Work order ::
Nothing but the lines from the start of the entries through the line holding "- **HTTP Status Code:** 403" is to be repeated, exactly and with pictures excluded.

[Dataset records — start]

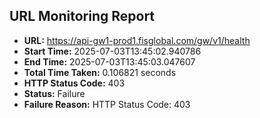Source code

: ## URL Monitoring Report

- **URL:** https://api-gw1-prod1.fisglobal.com/gw/v1/health
- **Start Time:** 2025-07-03T13:45:02.940786
- **End Time:** 2025-07-03T13:45:03.047607
- **Total Time Taken:** 0.106821 seconds
- **HTTP Status Code:** 403
- **Status:** Failure
- **Failure Reason:** HTTP Status Code: 403
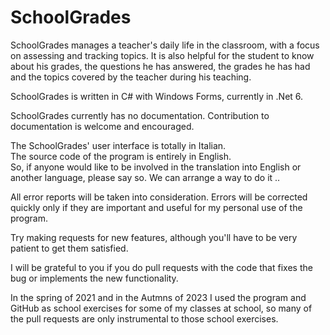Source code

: # SchoolGrades
SchoolGrades manages a teacher's daily life in the classroom, with a focus on assessing and tracking topics. It is also helpful for the student to know about his grades, the questions he has answered, the grades he has had and the topics covered by the teacher during his teaching.

SchoolGrades is written in C# with Windows Forms, currently in .Net 6.

SchoolGrades currently has no documentation. Contribution to documentation is welcome and encouraged.

The SchoolGrades' user interface is totally in Italian.  
The source code of the program is entirely in English.  
So, if anyone would like to be involved in the translation into English or another language, please say so. We can arrange a way to do it ..

All error reports will be taken into consideration. Errors will be corrected quickly only if they are important and useful for my personal use of the program.

Try making requests for new features, although you'll have to be very patient to get them satisfied.

I will be grateful to you if you do pull requests with the code that fixes the bug or implements the new functionality.

In the spring of 2021 and in the Autmns of 2023 I used the program and GitHub as school exercises for some of my classes at school, so many of the pull requests are only instrumental to those school exercises. 
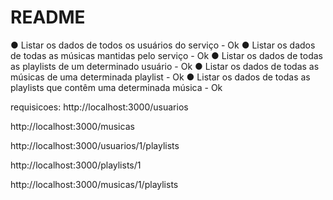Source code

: # README 

● Listar os dados de todos os usuários do serviço - Ok
● Listar os dados de todas as músicas mantidas pelo serviço - Ok
● Listar os dados de todas as playlists de um determinado usuário - Ok
● Listar os dados de todas as músicas de uma determinada playlist - Ok
● Listar os dados de todas as playlists que contêm uma determinada música - Ok

requisicoes:
http://localhost:3000/usuarios

http://localhost:3000/musicas

http://localhost:3000/usuarios/1/playlists

http://localhost:3000/playlists/1

http://localhost:3000/musicas/1/playlists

[Dataset records — finish]

Result ::
Source code

: ## URL Monitoring Report

- **URL:** https://api-gw1-prod1.fisglobal.com/gw/v1/health
- **Start Time:** 2025-07-03T13:45:02.940786
- **End Time:** 2025-07-03T13:45:03.047607
- **Total Time Taken:** 0.106821 seconds
- **HTTP Status Code:** 403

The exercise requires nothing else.